🤖 AI Summary
To address performance degradation of AI models for medical imaging in clinical deployment due to data drift, this paper proposes a large language model (LLM)-driven multi-agent collaborative framework enabling fully automated, programming-free continuous monitoring, evaluation, and adaptive fine-tuning. The framework comprises three specialized agents—monitoring, evaluation, and fine-tuning—orchestrated by an LLM acting as a central controller; they interact via natural language to close the optimization loop and support cross-modal imaging modalities (e.g., MRI, CT, X-ray). Its key innovation lies in unifying transfer learning and parameter-efficient fine-tuning within an LLM-mediated end-to-end autonomous maintenance pipeline.

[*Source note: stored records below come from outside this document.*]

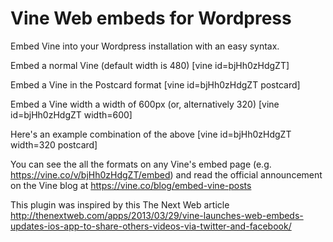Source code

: Vine Web embeds for Wordpress
==============

Embed Vine into your Wordpress installation with an easy syntax.

Embed a normal Vine (default width is 480)
    [vine id=bjHh0zHdgZT]

Embed a Vine in the Postcard format
    [vine id=bjHh0zHdgZT postcard]
    
Embed a Vine width a width of 600px (or, alternatively 320)
    [vine id=bjHh0zHdgZT width=600]
    
Here's an example combination of the above
    [vine id=bjHh0zHdgZT width=320 postcard]

You can see the all the formats on any Vine's embed page (e.g. https://vine.co/v/bjHh0zHdgZT/embed) and read the official announcement on the Vine blog at https://vine.co/blog/embed-vine-posts

This plugin was inspired by this The Next Web article http://thenextweb.com/apps/2013/03/29/vine-launches-web-embeds-updates-ios-app-to-share-others-videos-via-twitter-and-facebook/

Experiments demonstrate that the method restores degraded model performance to within ±1.5% of its original level, achieving a maximum performance recovery of 41.1%, thereby significantly enhancing long-term clinical reliability.
📝 Abstract
Ensuring the long-term reliability of AI models in clinical practice requires continuous performance monitoring and corrective actions when degradation occurs. Addressing this need, this manuscript presents ReclAIm, a multi-agent framework capable of autonomously monitoring, evaluating, and fine-tuning medical image classification models. The system, built on a large language model core, operates entirely through natural language interaction, eliminating the need for programming expertise. ReclAIm successfully trains, evaluates, and maintains consistent performance of models across MRI, CT, and X-ray datasets. Once ReclAIm detects significant performance degradation, it autonomously executes state-of-the-art fine-tuning procedures that substantially reduce the performance gap. In cases with performance drops of up to -41.1% (MRI InceptionV3), ReclAIm managed to readjust performance metrics within 1.5% of the initial model results. ReclAIm enables automated, continuous maintenance of medical imaging AI models in a user-friendly and adaptable manner that facilitates broader adoption in both research and clinical environments.